Sospecho fundadamente que el envejecimiento es ese proceso –para el que no hay una fecha específica de inicio- por el cual cada vez percibimos más la hostilidad del mundo en el que vivimos, mientras al mismo tiempo somos conscientes de una mayor vulnerabilidad a las agresiones de todo tipo que constituyen el hecho de vivir. Cuando llegamos al punto en que prácticamente toda nuestra percepción es de indefensión y vulnerabilidad ante un entorno francamente hostil, entramos en la senectud de forma irreversible. Por eso dudo que los meros avances tecnológicos y sanitarios puedan derrotar de forma significativa a la vejez.

La cuestión de fondo que se plantea es esa lucha entre los científicos (minoritarios) que creen optimistamente que la vida humana se puede prolongar de forma indefinida mientras sigamos avanzando por los caminos de la biotecnología y de la salubridad personal y social, y aquellos que de forma mayoritaria consideran que la vida humana tiene un límite que estamos muy cerca de alcanzar por mucho que avancemos en la curación de las patologías fundamentales de la humanidad, debido a algo tan sencillo como que las células de cualquier organismo tienen un número fijo de duplicaciones posibles, tras lo cual es imposible volver a producir una célula estable y funcional. En ese sentido puramente biológico, envejecer es un proceso por el cual el organismo es incapaz de reponer las pérdidas que se acumulan en los diversos tejidos, hasta que el sostenimiento de la vida se hace inviable.  

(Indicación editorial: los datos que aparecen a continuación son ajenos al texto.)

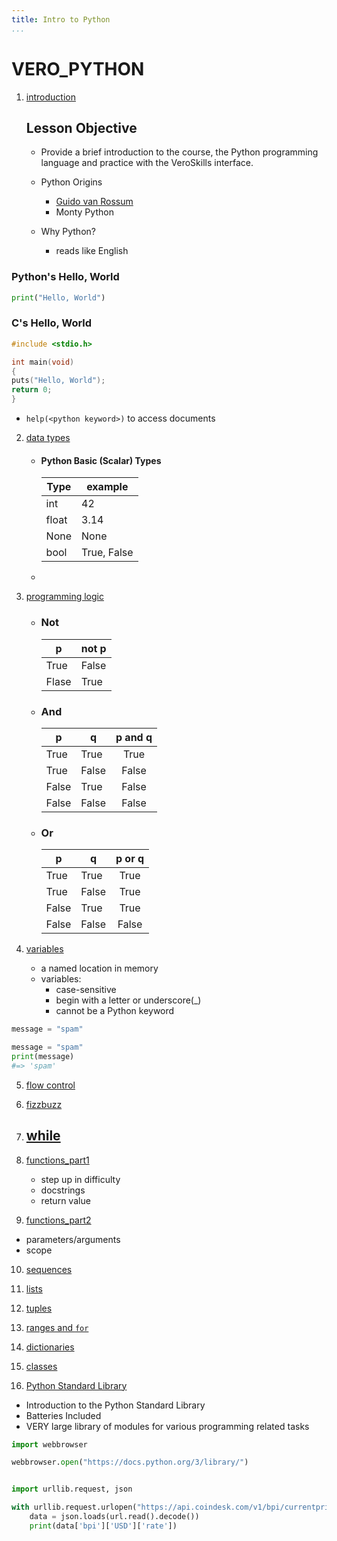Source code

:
 ```yaml
---
title: Intro to Python
...
```


# VERO_PYTHON


1. [introduction](./lessons/01lesson/index.html)

   ## Lesson Objective

   - Provide a brief introduction to the course, the Python programming language and practice with the VeroSkills interface.

   - Python Origins
     - [Guido van Rossum](https://gvanrossum.github.io)
     - Monty Python
   - Why Python?
     - reads like English

### Python's Hello, World

```python
print("Hello, World")
```

### C's Hello, World

```c
#include <stdio.h>

int main(void)
{
puts("Hello, World");
return 0;
}
```
   - `help(<python keyword>)` to access documents



2. [data types](./lessons/02lesson/index.html) 

   - #### Python Basic (Scalar) Types

       | Type |example |
       |---|---|
       |int| 42|
       |float|3.14|
       |None| None|
       |bool| True, False|

   - 


3. [programming logic](./lessons/03lesson/index.html)

   - ### Not
     |p|not p|
     |---|---|
     |True|False|
     |Flase|True|

   - ### And

     |p|q|p and q|
     |---|---|:---:|
     |True|True|True
     |True|False|False
     |False|True|False
     |False|False|False

   - ### Or

     |p|q|p or q|
     |---|---|:---:|
     |True|True|True
     |True|False|True
     |False|True|True
     |False|False|False


4. [variables](./lessons/04lesson/index.html)

   - a named location in memory
   - variables:
      - case-sensitive
      - begin with a letter or underscore(_)
      - cannot be a Python keyword

```python
message = "spam"
```

```python
message = "spam"
print(message)
#=> 'spam'
```


5. [flow control](./lessons/05lesson/index.html)


6. [fizzbuzz](./lessons/06lesson/index.html)



7. [while](./lessons/07lesson/index.html)
   - 



8. [functions_part1](./lessons/08lesson/index.html)

   - step up in difficulty
   - docstrings
   - return value


9.  [functions_part2](./lessons/09lesson/index.html)

   - parameters/arguments
   - scope

10. [sequences](./lessons/10lesson/index.html)



11. [lists](./lessons/11lesson/index.html)


12. [tuples](./lessons/12lesson/index.html)



13. [ranges and `for`](./lessons/13lesson/index.html)



14. [dictionaries](./lessons/14lesson/index.html)


15. [classes](./lessons/15lesson/index.html)


16. [Python Standard Library](./lessons/16lesson/index.html)

   - Introduction to the Python Standard Library
   - Batteries Included
   - VERY large library of modules for various programming related tasks

```python
import webbrowser

webbrowser.open("https://docs.python.org/3/library/")
```

```python

import urllib.request, json

with urllib.request.urlopen("https://api.coindesk.com/v1/bpi/currentprice.json") as url:
    data = json.loads(url.read().decode())
    print(data['bpi']['USD']['rate'])
```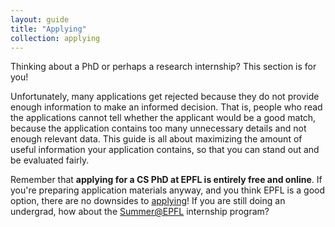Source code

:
 ```yaml
---
layout: guide
title: "Applying"
collection: applying
---
```


Thinking about a PhD or perhaps a research internship? This section is for you!

Unfortunately, many applications get rejected because they do not provide enough information to make an informed decision.
That is, people who read the applications cannot tell whether the applicant would be a good match,
because the application contains too many unnecessary details and not enough relevant data.
This guide is all about maximizing the amount of useful information your application contains, so that you can stand out and be evaluated fairly.

Remember that **applying for a CS PhD at EPFL is entirely free and online**.
If you're preparing application materials anyway, and you think EPFL is a good option, there are no downsides to
[applying](https://www.epfl.ch/education/phd/edic-computer-and-communication-sciences/edic-computer-and-communication-sciences/edic-how-to-apply/)!
If you are still doing an undergrad, how about the [Summer@EPFL](https://summer.epfl.ch/) internship program?

<!-- **Are you applying for a PhD but lacking mentorship? [Click here!](/ramp)** -->
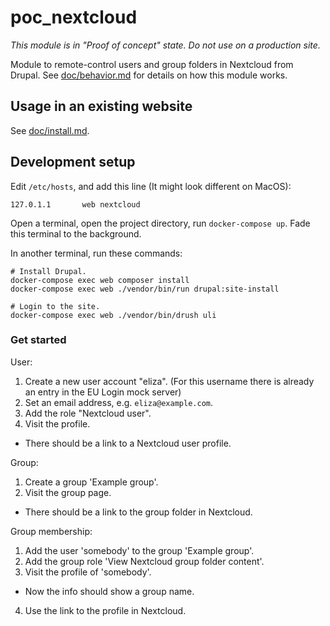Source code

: # poc_nextcloud

_This module is in "Proof of concept" state. Do not use on a production site._

Module to remote-control users and group folders in Nextcloud from Drupal.
See [doc/behavior.md](doc/behavior.md) for details on how this module works.


## Usage in an existing website

See [doc/install.md](doc/install.md).

## Development setup

Edit `/etc/hosts`, and add this line (It might look different on MacOS):

```
127.0.1.1       web nextcloud
```

Open a terminal, open the project directory, run `docker-compose up`.
Fade this terminal to the background.

In another terminal, run these commands:

```
# Install Drupal.
docker-compose exec web composer install
docker-compose exec web ./vendor/bin/run drupal:site-install

# Login to the site.
docker-compose exec web ./vendor/bin/drush uli
```

### Get started

User:
1. Create a new user account "eliza".
   (For this username there is already an entry in the EU Login mock server)
2. Set an email address, e.g. `eliza@example.com`.
3. Add the role "Nextcloud user".
4. Visit the profile.
  - There should be a link to a Nextcloud user profile.

Group:
1. Create a group 'Example group'.
2. Visit the group page.
  - There should be a link to the group folder in Nextcloud.

Group membership:
1. Add the user 'somebody' to the group 'Example group'.
2. Add the group role 'View Nextcloud group folder content'.
3. Visit the profile of 'somebody'.
  - Now the info should show a group name.
4. Use the link to the profile in Nextcloud.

Sin embargo, muy pocos científicos tienen en cuenta los aspectos mentales del proceso de envejecimiento, que a mi modo de ver resultan tan trascendentales como los biológicos. Somos muchos los que nos preguntamos qué sentido tiene ese afán de ciertos sectores por alcanzar, no ya la inmortalidad, pero sí un alargamiento de la vida más allá de todo límite razonable, como doscientos años, sin que dicha longevidad pueda verse necesariamente acompañada de una mente ágil, despierta, inquieta y osada. Sin una mente que ayude al perfeccionamiento personal y global de la sociedad.

Y es que no tener en cuenta los dos factores que antes he mencionado (percepción de hostilidad y vulnerabilidad crecientes ante el entorno) en nada puede ayudar a que una mayor esperanza de vida se traduzca en una vida más plena. Mucho me temo que los avances médicos podrán interrumpir muchas de las patologías fatales que se dan al acercarnos a la vejez, pero nada podrán hacer para detener esa implosión mental que acompaña a la senectud en general.

Y no se trata de afirmar gratuitamente que en la vejez se chochea, porque se trata de algo mucho más complejo. En realidad, el mundo es hostil por definición. No sólo el mundo, sino el universo es hostil en la medida en que es indiferente a nuestro sufrimiento y a nuestros anhelos. Como han remarcado muchos intelectuales y filósofos, en todo el universo físico no hay un solo átomo de bondad, justicia o igualdad. Eso son ficciones utópicas que ha creado la humanidad en cuanto un destino que alcanzar, pero que no se encuentran en el camino que recorremos. La naturaleza viva, y su causa última –la evolución- son indiferentes a los conceptos morales y suele pasar por encima del todas las vidas como una apisonadora insensible.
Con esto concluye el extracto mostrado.